Damian’s eyebrows shot up. Whatever offended him about my words, the man glared at me with an expression that suggested he’d stab me if he had a blade, abandoning even his pretense of kindness and clicking his tongue.
“I would never beg for a chance from someone like you.”
“Then stop talking and make the promise. Right now.”
“I’m the one who grants chances, not you. You lowborn thing, don’t you understand your place.”
The man, speaking with proper aristocratic disdain, turned his back and walked toward the far end of the Corridor.
“Hey! No matter how angry you are, you should at least open the door before you leave!

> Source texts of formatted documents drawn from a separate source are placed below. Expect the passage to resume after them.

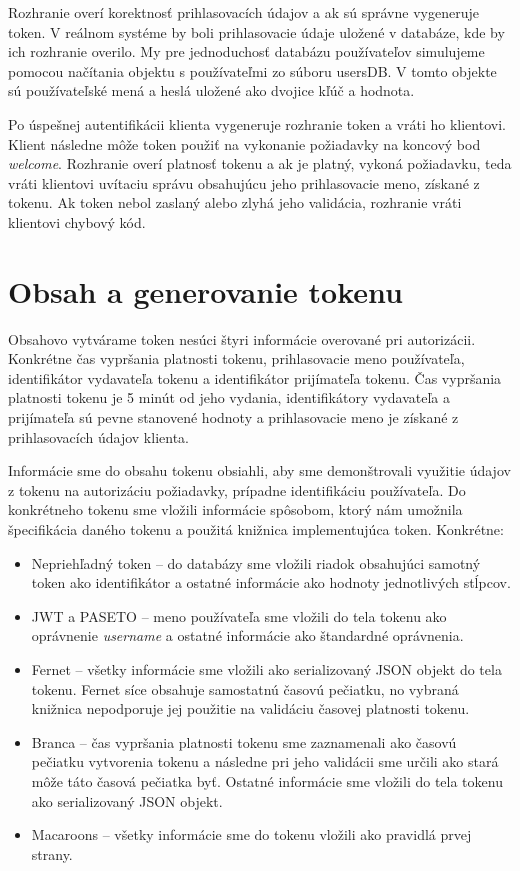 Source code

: Rozhranie overí korektnosť prihlasovacích údajov a ak sú správne vygeneruje token. V reálnom systéme by boli prihlasovacie údaje uložené v databáze, kde by ich rozhranie overilo. My pre jednoduchosť databázu používateľov simulujeme pomocou načítania objektu s používateľmi zo súboru usersDB. V tomto objekte sú používateľské mená a heslá uložené ako dvojice kľúč a hodnota.

Po úspešnej autentifikácii klienta vygeneruje rozhranie token a vráti ho klientovi. Klient následne môže token použiť na vykonanie požiadavky na koncový bod \textit{welcome}. Rozhranie overí platnosť tokenu a ak je platný, vykoná požiadavku, teda vráti klientovi uvítaciu správu obsahujúcu jeho prihlasovacie meno, získané z tokenu. Ak token nebol zaslaný alebo zlyhá jeho validácia, rozhranie vráti klientovi chybový kód.

\section{Obsah a generovanie tokenu}
\label{sec:obsah}

Obsahovo vytvárame token nesúci štyri informácie overované pri autorizácii. Konkrétne čas vypršania platnosti tokenu, prihlasovacie meno používateľa, identifikátor vydavateľa tokenu a identifikátor prijímateľa tokenu. Čas vypršania platnosti tokenu je 5 minút od jeho vydania, identifikátory vydavateľa a prijímateľa sú pevne stanovené hodnoty a prihlasovacie meno je získané z prihlasovacích údajov klienta.

Informácie sme do obsahu tokenu obsiahli, aby sme demonštrovali využitie údajov z tokenu na autorizáciu požiadavky, prípadne identifikáciu používateľa. Do konkrétneho tokenu sme vložili informácie spôsobom, ktorý nám umožnila špecifikácia daného tokenu a použitá knižnica implementujúca token. Konkrétne:


\begin{itemize}
    \item Nepriehľadný token -- do databázy sme vložili riadok obsahujúci samotný token ako identifikátor a ostatné informácie ako hodnoty jednotlivých stĺpcov.
    \item JWT a PASETO -- meno používateľa sme vložili do tela tokenu ako oprávnenie \textit{username} a ostatné informácie ako štandardné oprávnenia.
    \item Fernet -- všetky informácie sme vložili ako serializovaný JSON objekt do tela tokenu. Fernet síce obsahuje samostatnú časovú pečiatku, no vybraná knižnica nepodporuje jej použitie na validáciu časovej platnosti tokenu.
    \item Branca -- čas vypršania platnosti tokenu sme zaznamenali ako časovú pečiatku vytvorenia tokenu a následne pri jeho validácii sme určili ako stará môže táto časová pečiatka byť. Ostatné informácie sme vložili do tela tokenu ako serializovaný JSON objekt.
    \item Macaroons -- všetky informácie sme do tokenu vložili ako pravidlá prvej strany.
\end{itemize}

How else am I supposed to do what your mother asked?”
The man who had walked so far suddenly stopped in his tracks. Apparently deciding it would look bad to turn back now, he threw the key with all his might and climbed the stairs.
I watched the key, which I could never reach even if I stretched, as the sound of his footsteps grew distant.
“Since I got the promise, if I die now, that’s truly the end.”
I reminded Rowan, the original owner of this body, and swung my right hand to summon Basilect. With the blade now one with my hand, I shredded the iron bars like paper, and I clicked my tongue watching the stairs where Damian had vanished.
I know that idiot will end up holding Rowan’s severed head and begging through tears.
This is already the third time I’m dying since entering Rowan’s body.